* _Task directions_
This task calls for every entry below to be repeated exactly.

* _Records for this exercise_
★ ★ ★ ★
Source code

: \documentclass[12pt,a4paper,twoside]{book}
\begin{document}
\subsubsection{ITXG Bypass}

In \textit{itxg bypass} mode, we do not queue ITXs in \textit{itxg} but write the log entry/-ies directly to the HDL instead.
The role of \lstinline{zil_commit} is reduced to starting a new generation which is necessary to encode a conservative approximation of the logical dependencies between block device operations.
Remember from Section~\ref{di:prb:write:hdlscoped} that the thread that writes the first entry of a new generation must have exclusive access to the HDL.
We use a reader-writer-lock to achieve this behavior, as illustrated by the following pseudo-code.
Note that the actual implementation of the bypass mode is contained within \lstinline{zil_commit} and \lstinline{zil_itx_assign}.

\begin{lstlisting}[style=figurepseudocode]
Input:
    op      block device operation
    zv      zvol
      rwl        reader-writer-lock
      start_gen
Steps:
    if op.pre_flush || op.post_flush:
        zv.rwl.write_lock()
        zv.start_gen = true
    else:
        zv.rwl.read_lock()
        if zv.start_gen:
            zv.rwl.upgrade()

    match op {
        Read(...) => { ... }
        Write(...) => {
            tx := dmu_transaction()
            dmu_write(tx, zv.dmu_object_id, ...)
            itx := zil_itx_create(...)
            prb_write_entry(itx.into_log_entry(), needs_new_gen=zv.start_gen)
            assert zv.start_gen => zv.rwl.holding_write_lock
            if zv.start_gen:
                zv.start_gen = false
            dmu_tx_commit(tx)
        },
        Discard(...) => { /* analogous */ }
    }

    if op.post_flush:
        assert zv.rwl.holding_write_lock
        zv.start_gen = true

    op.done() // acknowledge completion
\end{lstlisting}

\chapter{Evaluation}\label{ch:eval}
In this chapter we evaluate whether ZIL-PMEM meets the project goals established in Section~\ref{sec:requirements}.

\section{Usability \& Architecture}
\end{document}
★ ★ ★ ★
* _Result for this exercise_
Source code

: \documentclass[12pt,a4paper,twoside]{book}
\begin{document}
\subsubsection{ITXG Bypass}

In \textit{itxg bypass} mode, we do not queue ITXs in \textit{itxg} but write the log entry/-ies directly to the HDL instead.
The role of \lstinline{zil_commit} is reduced to starting a new generation which is necessary to encode a conservative approximation of the logical dependencies between block device operations.
Remember from Section~\ref{di:prb:write:hdlscoped} that the thread that writes the first entry of a new generation must have exclusive access to the HDL.
We use a reader-writer-lock to achieve this behavior, as illustrated by the following pseudo-code.
Note that the actual implementation of the bypass mode is contained within \lstinline{zil_commit} and \lstinline{zil_itx_assign}.

\begin{lstlisting}[style=figurepseudocode]
Input:
    op      block device operation
    zv      zvol
      rwl        reader-writer-lock
      start_gen
Steps:
    if op.pre_flush || op.post_flush:
        zv.rwl.write_lock()
        zv.start_gen = true
    else:
        zv.rwl.read_lock()
        if zv.start_gen:
            zv.rwl.upgrade()

    match op {
        Read(...) => { ... }
        Write(...) => {
            tx := dmu_transaction()
            dmu_write(tx, zv.dmu_object_id, ...)
            itx := zil_itx_create(...)
            prb_write_entry(itx.into_log_entry(), needs_new_gen=zv.start_gen)
            assert zv.start_gen => zv.rwl.holding_write_lock
            if zv.start_gen:
                zv.start_gen = false
            dmu_tx_commit(tx)
        },
        Discard(...) => { /* analogous */ }
    }

    if op.post_flush:
        assert zv.rwl.holding_write_lock
        zv.start_gen = true

    op.done() // acknowledge completion
\end{lstlisting}

\chapter{Evaluation}\label{ch:eval}
In this chapter we evaluate whether ZIL-PMEM meets the project goals established in Section~\ref{sec:requirements}.

\section{Usability \& Architecture}
\end{document}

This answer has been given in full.